Mühlenbach und Lippe

Hochwasser in Datteln: Ahsen und Hagem sind die Risikogebiete

Der Kreis Ahrweiler in Rheinland-Pfalz bleibt nach dem Hochwasser Krisengebiet. Auch Datteln hat solche Szenarien erlebt – und das Risiko besteht weiterhin an Lippe und Mühlenbach.
Auf Höhe der Rauschenburg wird in Datteln der Pegelstand der Lippe angezeigt. © Martin Pyplatz

Das Lippedorf Ahsen wurde immer wieder von Hochwasser-Ereignissen heimgesucht, ehe der Lippeverband dort im Jahr 2005 einen Deich errichtet hatte, der das Dorf zumindest vor häufigen und mittleren Wahrscheinlichkeiten schützt. Denn schon bei solchen Hochwasser-Ereignissen, die alle fünf bis zehn Jahre auftreten können, tritt die Lippe laut dem „Hochwasserrisiko- und Maßnahmenplan“ des Landes NRW über die Ufer.

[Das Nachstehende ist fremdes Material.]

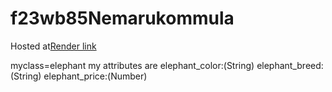 # f23wb85Nemarukommula
Hosted at[Render link](https://f23wb85nemarukommula.onrender.com)

myclass=elephant my attributes are
elephant_color:(String) 
elephant_breed:(String) 
elephant_price:(Number)
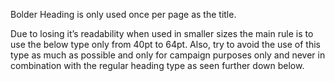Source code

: Bolder Heading is only used once per page as the title.

Due to losing it’s readability when used in smaller sizes the main rule is to use the below type only from 40pt to 64pt. Also, try to avoid the use of this type as much as possible and only for campaign purposes only and never in combination with the regular heading type as seen further down below.
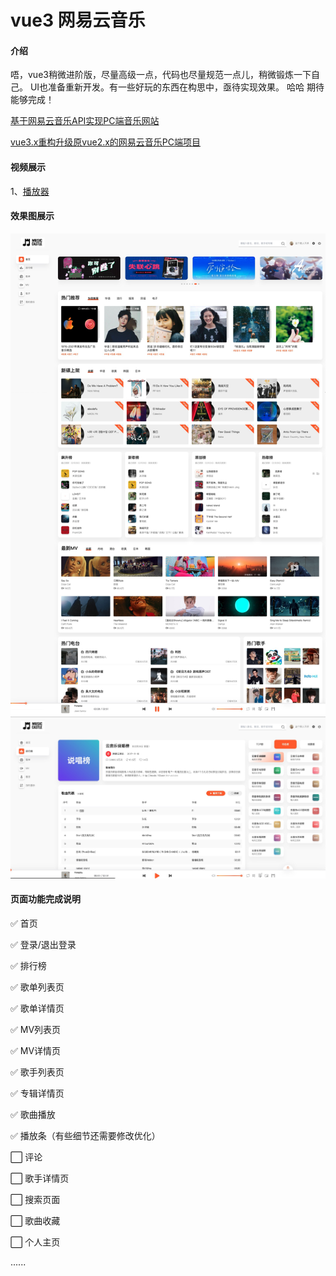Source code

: # vue3 网易云音乐

#### 介绍
唔，vue3稍微进阶版，尽量高级一点，代码也尽量规范一点儿，稍微锻炼一下自己。
UI也准备重新开发。有一些好玩的东西在构思中，亟待实现效果。 哈哈  期待能够完成！

[基于网易云音乐API实现PC端音乐网站](https://gitee.com/trtst/vue_pc_music)

[vue3.x重构升级原vue2.x的网易云音乐PC端项目](https://gitee.com/trtst/vue3.x_music)


#### 视频展示

1、[播放器](https://www.bilibili.com/video/BV173411a7MR)


#### 效果图展示
![首页](%E6%96%B0%E5%BB%BA%E9%A1%B9%E7%9B%AE.jpg)
![排行榜](pic20220210092618.jpg)



#### 页面功能完成说明

✅  首页 

✅  登录/退出登录

✅  排行榜

✅  歌单列表页

✅  歌单详情页

✅  MV列表页

✅  MV详情页

✅  歌手列表页

✅  专辑详情页

✅  歌曲播放

✅  播放条（有些细节还需要修改优化）

⬜️  评论

⬜️  歌手详情页

⬜️  搜索页面

⬜️  歌曲收藏

⬜️  个人主页


......
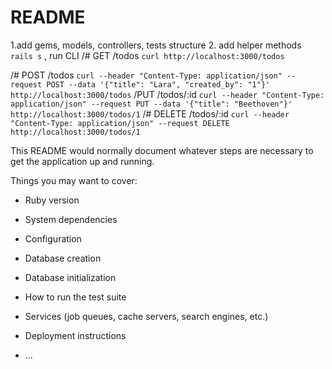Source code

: # README
1.add gems, models, controllers, tests structure
2. add helper methods
`rails s` , run CLI
/# GET /todos
`curl http://localhost:3000/todos`

/# POST /todos
`curl --header "Content-Type: application/json" --request POST --data '{"title": "Lara", "created_by": "1"}' http://localhost:3000/todos`
/PUT /todos/:id
`curl --header "Content-Type: application/json" --request PUT --data '{"title": "Beethoven"}' http://localhost:3000/todos/1`
/# DELETE /todos/:id
`curl --header "Content-Type: application/json" --request DELETE http://localhost:3000/todos/1`

This README would normally document whatever steps are necessary to get the
application up and running.

Things you may want to cover:

* Ruby version

* System dependencies

* Configuration

* Database creation

* Database initialization

* How to run the test suite

* Services (job queues, cache servers, search engines, etc.)

* Deployment instructions

* ...
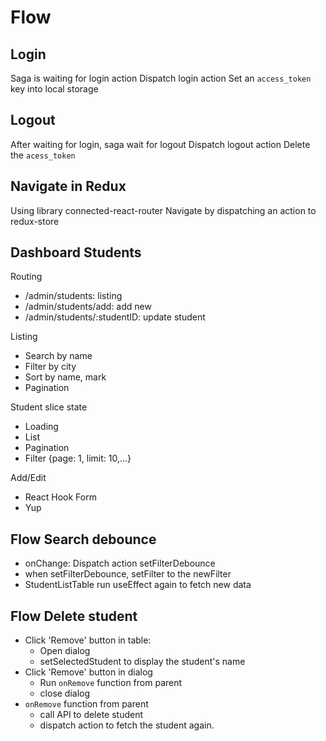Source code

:# Flow

## Login

Saga is waiting for login action
Dispatch login action
Set an `access_token` key into local storage

## Logout

After waiting for login, saga wait for logout
Dispatch logout action
Delete the `acess_token`

## Navigate in Redux

Using library connected-react-router
Navigate by dispatching an action to redux-store

## Dashboard Students

Routing

- /admin/students: listing
- /admin/students/add: add new
- /admin/students/:studentID: update student

Listing

- Search by name
- Filter by city
- Sort by name, mark
- Pagination

Student slice state

- Loading
- List
- Pagination
- Filter {page: 1, limit: 10,...}

Add/Edit

- React Hook Form
- Yup

## Flow Search debounce

- onChange: Dispatch action setFilterDebounce
- when setFilterDebounce, setFilter to the newFilter
- StudentListTable run useEffect again to fetch new data

## Flow Delete student

- Click 'Remove' button in table:
  - Open dialog
  - setSelectedStudent to display the student's name
- Click 'Remove' button in dialog
  - Run `onRemove` function from parent
  - close dialog
- `onRemove` function from parent
  - call API to delete student
  - dispatch action to fetch the student again.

Die Ausuferungen würden aber ausschließlich landwirtschaftlich genutzte Flächen betreffen, heißt es. Ein Hochwasser mit einer mittleren Wahrscheinlichkeit tritt statistisch deutlich seltener, etwa alle 100 Jahre, auf. Aber auch hier sei das Dorf größtenteils geschützt. Allerdings wären einige Hofanlagen von eintretenden Überschwemmungen betroffen. Auch hier schütze der errichtete Damm den Großteil der Bewohner.

Extremes Hochwasser würde Ahsen laut Landesplan überschwemmen

Anders sieht es im Falle eines extremen Hochwassers aus, das seltener als alle 100 Jahre erwartet wird. Für diesen Fall hilft auch der Damm nicht mehr, laut Landesplan wird mit großflächiger Ausuferung gerechnet, die zusätzlich noch Wohnbebauung sowie Industrie und Gewerbeflächen überschwemmt. Bei starken Hochwasser-Ereignissen würde die Lippe zudem auch außerhalb von Ahsen weitläufig über die Ufer treten. Hier seien aber ausschließlich Hofanlagen und keine Wohnsiedlungen betroffen.

Neben der Lippe ist der Dattelner Mühlenbach der zweite Hochwasser-Gefahrenpunkt in Datteln. Das erlebten im Juli 2013 die Bewohner der Beisenkamp-Siedlung. Eineinhalb Stunden Starkregen mit 40 Litern Niederschlag in einer Stunde sorgten dafür, dass die Kolonie überschwemmt wurde.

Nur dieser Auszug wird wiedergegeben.